M. Noro : Avant la naissance, il y a la préparation. Une création dépend du caractère d’un homme, de son environnement éducatif. Dans ma vie, c’est une chance que j’ai rencontré Maître Ueshiba. La création commence à ce moment-là. J’ai décidé : « je vais suivre son chemin, c’est-à-dire, je vais me nourrir de son enseignement ». Mais je précise : « Si un tigre mange du lapin tous les jours, le tigre ne deviendra jamais un lapin. » Maître Ueshiba m’a donné une bonne nourriture, Sa nourriture, Sa pensée. Je m’en suis nourri, mais je ne me suis pas changé en Maître Ueshiba et je ne serai jamais Maître Ueshiba ! Qu’est-ce qu’il m’a donné comme nourriture ? C’est : « deviens un adulte » ! L’homme doit évoluer ! Et pour mon évolution, il m’a nourri. Mais je ne serai jamais Maître Ueshiba. Et quand pour la première fois il a dit : « Noro, tu vas en Europe ! », à ce moment-là il a pensé que Noro était mûr, qu’il était adulte. Et sa pensée était : « voilà, je t’ai nourri de cette nourriture, et maintenant tu vas faire comme un cuisinier, tu vas aller la proposer au public. » Ce sont les bases de ma création. Et donc, petit à petit, le temps a passé, j’ai évolué et, petit à petit, j’ai eu envie d’exprimer ma pensée et Être Noro !

 

   À partir de 1961 l'enseignement de l'Aïkido en France et en Europe

B. S. : C’est en 1961 que vous êtes arrivé en Europe ?
M. Noro : Voilà, c’est ça.

B. S. : Est-ce que c’était seulement le désir de Maître Ueshiba ou est-ce que vous aviez aussi le désir de quitter le Japon ?
M. Noro : C’est mon destin, mon destin.

B. S. : Il était tout aussi possible d’aller aux États-Unis ou en Allemagne. Pourquoi la France ?
M. Noro : C’est aussi le destin. J’aime beaucoup la musique, et dès l’âge de 5 ans je chantais déjà des chansons françaises ; mais je chantais aussi des chansons allemandes et je m’en rappelle encore. Mais dès cette époque, j’ai pensé que j’avais envie d’aller à France.

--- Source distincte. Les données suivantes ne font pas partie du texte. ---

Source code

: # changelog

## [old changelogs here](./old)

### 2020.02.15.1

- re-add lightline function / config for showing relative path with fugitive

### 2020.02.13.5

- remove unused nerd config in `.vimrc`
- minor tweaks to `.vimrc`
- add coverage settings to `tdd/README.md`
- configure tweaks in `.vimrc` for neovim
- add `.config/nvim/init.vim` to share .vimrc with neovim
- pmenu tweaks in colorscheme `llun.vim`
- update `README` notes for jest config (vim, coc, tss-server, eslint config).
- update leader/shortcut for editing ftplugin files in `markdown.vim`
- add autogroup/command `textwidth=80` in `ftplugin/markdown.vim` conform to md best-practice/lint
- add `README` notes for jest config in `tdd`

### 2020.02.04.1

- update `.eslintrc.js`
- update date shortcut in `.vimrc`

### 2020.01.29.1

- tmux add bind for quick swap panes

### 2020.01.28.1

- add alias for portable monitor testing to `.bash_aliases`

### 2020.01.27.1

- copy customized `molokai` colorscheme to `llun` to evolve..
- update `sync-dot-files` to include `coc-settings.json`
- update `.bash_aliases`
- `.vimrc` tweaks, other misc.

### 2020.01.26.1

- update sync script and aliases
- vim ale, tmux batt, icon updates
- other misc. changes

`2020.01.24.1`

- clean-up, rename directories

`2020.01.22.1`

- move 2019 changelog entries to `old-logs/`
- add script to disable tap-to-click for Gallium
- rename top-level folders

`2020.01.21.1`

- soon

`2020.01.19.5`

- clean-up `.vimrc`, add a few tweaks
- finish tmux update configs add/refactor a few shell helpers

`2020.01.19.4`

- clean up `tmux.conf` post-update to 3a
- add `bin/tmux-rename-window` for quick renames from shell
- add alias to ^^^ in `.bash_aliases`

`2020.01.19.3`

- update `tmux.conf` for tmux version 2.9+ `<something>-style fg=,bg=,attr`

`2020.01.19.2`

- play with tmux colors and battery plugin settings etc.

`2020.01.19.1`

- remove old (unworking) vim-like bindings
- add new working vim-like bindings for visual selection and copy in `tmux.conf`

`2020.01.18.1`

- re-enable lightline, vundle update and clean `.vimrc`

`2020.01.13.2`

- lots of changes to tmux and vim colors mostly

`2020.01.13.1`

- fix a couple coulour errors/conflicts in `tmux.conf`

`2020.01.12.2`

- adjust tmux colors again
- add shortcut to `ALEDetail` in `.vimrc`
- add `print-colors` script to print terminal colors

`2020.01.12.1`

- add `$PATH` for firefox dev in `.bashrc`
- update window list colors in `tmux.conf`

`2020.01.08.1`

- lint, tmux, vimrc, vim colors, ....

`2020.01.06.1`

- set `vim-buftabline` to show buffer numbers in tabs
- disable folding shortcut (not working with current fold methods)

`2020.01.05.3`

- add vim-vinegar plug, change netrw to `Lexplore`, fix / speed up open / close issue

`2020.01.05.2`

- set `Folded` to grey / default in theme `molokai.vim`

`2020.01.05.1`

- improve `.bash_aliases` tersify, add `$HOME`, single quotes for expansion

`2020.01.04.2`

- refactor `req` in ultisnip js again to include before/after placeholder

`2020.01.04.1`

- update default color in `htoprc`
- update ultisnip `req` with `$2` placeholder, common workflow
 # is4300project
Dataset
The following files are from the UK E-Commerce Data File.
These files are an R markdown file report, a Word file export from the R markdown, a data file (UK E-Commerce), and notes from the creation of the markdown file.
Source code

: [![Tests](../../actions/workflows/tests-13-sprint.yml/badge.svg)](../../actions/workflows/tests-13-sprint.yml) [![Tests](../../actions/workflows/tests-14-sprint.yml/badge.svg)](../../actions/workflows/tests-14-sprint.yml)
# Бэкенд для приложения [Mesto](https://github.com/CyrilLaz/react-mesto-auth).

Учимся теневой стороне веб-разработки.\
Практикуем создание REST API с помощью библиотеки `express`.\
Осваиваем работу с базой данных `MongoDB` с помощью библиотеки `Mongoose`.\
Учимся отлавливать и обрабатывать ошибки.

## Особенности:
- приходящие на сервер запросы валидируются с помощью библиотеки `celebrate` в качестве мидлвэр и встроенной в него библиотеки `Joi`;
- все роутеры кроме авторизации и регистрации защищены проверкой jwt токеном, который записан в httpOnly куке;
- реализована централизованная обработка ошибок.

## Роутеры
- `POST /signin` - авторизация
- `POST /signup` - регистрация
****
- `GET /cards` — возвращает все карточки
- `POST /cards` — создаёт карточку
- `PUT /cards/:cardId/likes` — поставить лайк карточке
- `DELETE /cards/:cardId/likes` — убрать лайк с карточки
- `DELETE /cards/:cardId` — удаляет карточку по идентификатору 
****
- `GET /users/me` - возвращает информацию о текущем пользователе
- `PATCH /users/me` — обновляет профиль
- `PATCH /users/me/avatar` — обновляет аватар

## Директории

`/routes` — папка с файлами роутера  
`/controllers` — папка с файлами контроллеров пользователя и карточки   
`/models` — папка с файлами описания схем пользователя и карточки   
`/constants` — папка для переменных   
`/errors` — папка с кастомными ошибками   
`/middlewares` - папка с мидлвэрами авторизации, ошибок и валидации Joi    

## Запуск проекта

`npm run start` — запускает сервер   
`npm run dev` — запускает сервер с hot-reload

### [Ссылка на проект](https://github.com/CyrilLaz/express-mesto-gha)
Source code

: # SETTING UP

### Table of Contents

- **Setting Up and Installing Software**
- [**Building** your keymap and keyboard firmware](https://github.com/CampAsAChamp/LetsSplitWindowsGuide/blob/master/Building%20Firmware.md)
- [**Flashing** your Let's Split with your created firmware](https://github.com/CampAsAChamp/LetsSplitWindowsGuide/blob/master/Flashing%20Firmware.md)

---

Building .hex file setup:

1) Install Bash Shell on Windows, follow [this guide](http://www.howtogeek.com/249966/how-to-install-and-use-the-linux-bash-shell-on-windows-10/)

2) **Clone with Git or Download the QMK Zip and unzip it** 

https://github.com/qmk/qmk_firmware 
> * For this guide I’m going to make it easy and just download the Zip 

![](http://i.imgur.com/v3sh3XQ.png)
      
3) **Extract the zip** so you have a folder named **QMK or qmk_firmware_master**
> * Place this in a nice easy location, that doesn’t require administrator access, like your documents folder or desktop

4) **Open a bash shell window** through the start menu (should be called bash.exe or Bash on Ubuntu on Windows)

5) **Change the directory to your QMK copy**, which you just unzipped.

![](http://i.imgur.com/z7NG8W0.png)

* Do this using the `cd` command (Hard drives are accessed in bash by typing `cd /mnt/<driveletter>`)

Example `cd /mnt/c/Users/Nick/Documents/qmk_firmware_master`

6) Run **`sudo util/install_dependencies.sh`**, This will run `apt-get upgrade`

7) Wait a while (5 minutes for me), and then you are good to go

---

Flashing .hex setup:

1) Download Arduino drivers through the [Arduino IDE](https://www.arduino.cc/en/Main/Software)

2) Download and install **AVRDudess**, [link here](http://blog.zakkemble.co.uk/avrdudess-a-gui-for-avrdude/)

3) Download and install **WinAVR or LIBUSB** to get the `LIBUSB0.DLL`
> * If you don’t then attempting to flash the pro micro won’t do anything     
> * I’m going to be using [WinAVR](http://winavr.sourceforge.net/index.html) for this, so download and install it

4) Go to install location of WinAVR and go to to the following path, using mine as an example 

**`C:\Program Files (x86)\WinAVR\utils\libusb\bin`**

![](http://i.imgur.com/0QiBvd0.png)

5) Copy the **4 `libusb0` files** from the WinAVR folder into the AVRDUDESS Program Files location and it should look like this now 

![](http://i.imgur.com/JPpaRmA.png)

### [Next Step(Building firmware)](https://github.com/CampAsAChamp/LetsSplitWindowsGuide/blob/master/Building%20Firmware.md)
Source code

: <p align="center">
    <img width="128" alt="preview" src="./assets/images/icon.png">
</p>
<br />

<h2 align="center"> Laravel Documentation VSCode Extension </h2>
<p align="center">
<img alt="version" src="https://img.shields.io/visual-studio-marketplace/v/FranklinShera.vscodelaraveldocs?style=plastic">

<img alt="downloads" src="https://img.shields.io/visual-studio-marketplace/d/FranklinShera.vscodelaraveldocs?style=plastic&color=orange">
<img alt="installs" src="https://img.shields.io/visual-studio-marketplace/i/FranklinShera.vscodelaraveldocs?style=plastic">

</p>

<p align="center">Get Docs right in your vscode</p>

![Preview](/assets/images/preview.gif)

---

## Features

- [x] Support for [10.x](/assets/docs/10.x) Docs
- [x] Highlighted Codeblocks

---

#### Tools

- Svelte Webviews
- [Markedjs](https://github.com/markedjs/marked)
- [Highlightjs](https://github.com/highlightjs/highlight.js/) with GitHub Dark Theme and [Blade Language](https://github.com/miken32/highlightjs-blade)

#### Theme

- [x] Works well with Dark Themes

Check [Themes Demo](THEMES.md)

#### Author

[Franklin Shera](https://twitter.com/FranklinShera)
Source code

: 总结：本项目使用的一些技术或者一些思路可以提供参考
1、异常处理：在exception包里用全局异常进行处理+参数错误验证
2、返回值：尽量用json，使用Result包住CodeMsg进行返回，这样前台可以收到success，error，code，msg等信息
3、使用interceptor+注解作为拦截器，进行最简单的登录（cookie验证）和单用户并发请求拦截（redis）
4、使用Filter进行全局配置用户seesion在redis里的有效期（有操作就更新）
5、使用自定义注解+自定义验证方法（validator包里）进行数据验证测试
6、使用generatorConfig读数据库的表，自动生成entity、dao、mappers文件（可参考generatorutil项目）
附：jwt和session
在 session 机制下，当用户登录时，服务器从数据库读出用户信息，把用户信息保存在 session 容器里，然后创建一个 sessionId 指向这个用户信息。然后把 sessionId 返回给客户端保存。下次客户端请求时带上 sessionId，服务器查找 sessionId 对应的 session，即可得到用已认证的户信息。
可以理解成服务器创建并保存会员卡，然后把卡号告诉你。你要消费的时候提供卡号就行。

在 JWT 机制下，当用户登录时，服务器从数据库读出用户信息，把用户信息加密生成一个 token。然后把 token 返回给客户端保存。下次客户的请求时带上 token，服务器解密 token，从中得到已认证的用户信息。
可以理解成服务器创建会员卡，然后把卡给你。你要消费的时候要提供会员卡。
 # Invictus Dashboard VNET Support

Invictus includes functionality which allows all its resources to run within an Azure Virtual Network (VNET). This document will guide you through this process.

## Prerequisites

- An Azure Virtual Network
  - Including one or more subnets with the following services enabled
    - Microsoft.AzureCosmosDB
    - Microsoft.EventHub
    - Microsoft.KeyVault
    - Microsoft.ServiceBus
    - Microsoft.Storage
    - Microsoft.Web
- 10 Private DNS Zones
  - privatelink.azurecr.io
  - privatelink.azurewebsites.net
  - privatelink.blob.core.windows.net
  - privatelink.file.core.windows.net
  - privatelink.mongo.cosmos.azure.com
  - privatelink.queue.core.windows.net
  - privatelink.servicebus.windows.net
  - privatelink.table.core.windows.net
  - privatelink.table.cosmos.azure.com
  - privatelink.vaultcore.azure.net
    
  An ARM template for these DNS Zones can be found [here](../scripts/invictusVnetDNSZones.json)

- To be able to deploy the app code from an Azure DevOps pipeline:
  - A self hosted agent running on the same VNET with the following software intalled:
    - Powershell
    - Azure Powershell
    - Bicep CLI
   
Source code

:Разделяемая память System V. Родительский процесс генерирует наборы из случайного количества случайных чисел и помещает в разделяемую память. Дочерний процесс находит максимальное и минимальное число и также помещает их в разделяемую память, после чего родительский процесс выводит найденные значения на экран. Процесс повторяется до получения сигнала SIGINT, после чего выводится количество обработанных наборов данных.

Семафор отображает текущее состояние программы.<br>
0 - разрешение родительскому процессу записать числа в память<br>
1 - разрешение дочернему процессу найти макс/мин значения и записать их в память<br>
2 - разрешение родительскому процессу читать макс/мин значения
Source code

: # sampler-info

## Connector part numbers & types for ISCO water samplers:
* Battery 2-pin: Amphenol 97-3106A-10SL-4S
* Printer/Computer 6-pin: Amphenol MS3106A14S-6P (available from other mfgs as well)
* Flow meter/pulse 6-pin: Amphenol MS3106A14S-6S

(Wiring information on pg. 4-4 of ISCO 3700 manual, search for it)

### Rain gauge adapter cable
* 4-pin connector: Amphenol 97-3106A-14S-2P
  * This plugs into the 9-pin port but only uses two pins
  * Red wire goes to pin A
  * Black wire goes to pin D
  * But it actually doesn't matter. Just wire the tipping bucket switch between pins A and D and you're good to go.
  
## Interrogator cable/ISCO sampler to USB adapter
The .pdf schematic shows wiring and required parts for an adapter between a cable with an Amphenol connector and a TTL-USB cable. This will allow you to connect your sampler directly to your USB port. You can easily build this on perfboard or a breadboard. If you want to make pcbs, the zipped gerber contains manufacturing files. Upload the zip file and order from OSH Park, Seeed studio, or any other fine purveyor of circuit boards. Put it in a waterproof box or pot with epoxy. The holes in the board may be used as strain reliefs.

B. S. : Quelle était votre première impression quand vous êtes arrivé en Europe ?
M. Noro : Il n’y a pas eu d’impression mais une pensée : « Comment vais-je réussir ? ». Je veux réussir. C’est la jeunesse. J’étais à Cannes, mais dans ma tête, c’était « comment réussir ? ». C’était mon désir vis-à-vis de mon Maître. Il m’a fait confiance, il m’a envoyé, il faut répondre. C’était la première chose.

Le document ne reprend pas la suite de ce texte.